Buller cricket team

Personnel
- Owner: Buller Cricket Association

Team information
- Founded: 1900s
- Home ground: Buller High School, Westport Craddock Park, Westport

History
- Hawke Cup wins: 1
- Official website: BCA

= Buller cricket team =

New Zealand cricket team

The Buller cricket team represents the Buller District on the north-west coast of New Zealand's South Island, with its headquarters in Westport. It is one of the 21 teams from around New Zealand that compete in the Hawke Cup, which it won in 2016.

==History==
Cricket began in Buller in the 1860s. In the early years of the 20th century the Buller Cricket Association was formed. It was granted affiliation with the New Zealand Cricket Council in 1925.

Buller players are eligible to represent Canterbury in the Plunket Shield. Several have done so, and three have represented New Zealand.

Buller first competed for the Hawke Cup, the pinnacle of district cricket in New Zealand, in 1947. They have the smallest population base of any of the 21 Hawke Cup teams.
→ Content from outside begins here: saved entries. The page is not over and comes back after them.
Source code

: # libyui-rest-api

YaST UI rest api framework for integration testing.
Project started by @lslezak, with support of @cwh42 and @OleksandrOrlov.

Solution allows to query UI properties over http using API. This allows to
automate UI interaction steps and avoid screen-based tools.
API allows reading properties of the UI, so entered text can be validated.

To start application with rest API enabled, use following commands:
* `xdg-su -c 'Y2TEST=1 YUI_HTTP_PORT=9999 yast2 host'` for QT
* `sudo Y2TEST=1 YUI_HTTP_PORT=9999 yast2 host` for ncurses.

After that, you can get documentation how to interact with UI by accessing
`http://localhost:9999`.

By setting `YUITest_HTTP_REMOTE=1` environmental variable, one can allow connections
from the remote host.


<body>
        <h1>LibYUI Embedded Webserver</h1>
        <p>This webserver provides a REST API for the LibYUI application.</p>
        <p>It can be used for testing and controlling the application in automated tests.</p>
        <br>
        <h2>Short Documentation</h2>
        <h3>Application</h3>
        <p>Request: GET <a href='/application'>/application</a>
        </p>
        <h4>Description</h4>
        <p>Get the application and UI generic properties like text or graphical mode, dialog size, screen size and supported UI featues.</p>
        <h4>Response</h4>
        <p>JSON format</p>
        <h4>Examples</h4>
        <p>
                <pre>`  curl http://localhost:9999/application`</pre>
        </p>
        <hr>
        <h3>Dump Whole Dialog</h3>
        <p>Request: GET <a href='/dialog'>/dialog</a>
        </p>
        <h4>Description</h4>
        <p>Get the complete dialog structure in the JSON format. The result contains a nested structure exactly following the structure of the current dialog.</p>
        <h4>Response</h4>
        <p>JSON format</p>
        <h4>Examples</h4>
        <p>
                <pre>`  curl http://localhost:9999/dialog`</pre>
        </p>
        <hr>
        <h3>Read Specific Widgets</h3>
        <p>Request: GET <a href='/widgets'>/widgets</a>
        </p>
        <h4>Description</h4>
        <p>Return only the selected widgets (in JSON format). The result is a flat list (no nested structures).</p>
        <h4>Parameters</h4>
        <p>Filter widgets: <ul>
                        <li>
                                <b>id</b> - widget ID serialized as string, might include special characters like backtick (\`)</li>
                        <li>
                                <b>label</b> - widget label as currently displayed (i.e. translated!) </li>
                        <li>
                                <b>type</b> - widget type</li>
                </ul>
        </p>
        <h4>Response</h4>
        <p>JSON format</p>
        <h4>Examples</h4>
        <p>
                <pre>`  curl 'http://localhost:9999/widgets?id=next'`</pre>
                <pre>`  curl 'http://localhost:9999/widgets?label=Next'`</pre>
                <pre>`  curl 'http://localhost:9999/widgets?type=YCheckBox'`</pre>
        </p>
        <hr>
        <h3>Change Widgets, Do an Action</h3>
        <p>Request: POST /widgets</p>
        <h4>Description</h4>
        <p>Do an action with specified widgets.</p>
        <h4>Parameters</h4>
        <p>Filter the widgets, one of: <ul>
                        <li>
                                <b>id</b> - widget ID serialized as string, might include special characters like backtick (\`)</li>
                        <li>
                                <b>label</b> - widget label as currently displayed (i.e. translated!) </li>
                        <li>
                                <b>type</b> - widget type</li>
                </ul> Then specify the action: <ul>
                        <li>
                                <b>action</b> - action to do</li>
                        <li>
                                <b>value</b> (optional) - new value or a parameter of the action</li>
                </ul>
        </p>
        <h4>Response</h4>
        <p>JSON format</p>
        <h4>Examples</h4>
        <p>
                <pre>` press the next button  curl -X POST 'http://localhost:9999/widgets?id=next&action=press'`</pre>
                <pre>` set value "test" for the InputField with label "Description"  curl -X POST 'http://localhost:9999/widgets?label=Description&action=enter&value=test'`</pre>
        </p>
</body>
Captained by Troy Scanlon, who took nine wickets, they won the title in January 2016 when they defeated Canterbury Country. Scanlon also took nine wickets when they unsuccessfully defended the title against North Otago a fortnight later in Westport. As of late 2024, Scanlon holds both the run-scoring and wicket-taking records for Buller in all representative matches, with 4,775 runs and 245 wickets in 121 matches over 26 seasons.

There are four teams in the Buller Cricket Association: Athletic, High School, Ngakawau and Old Boys.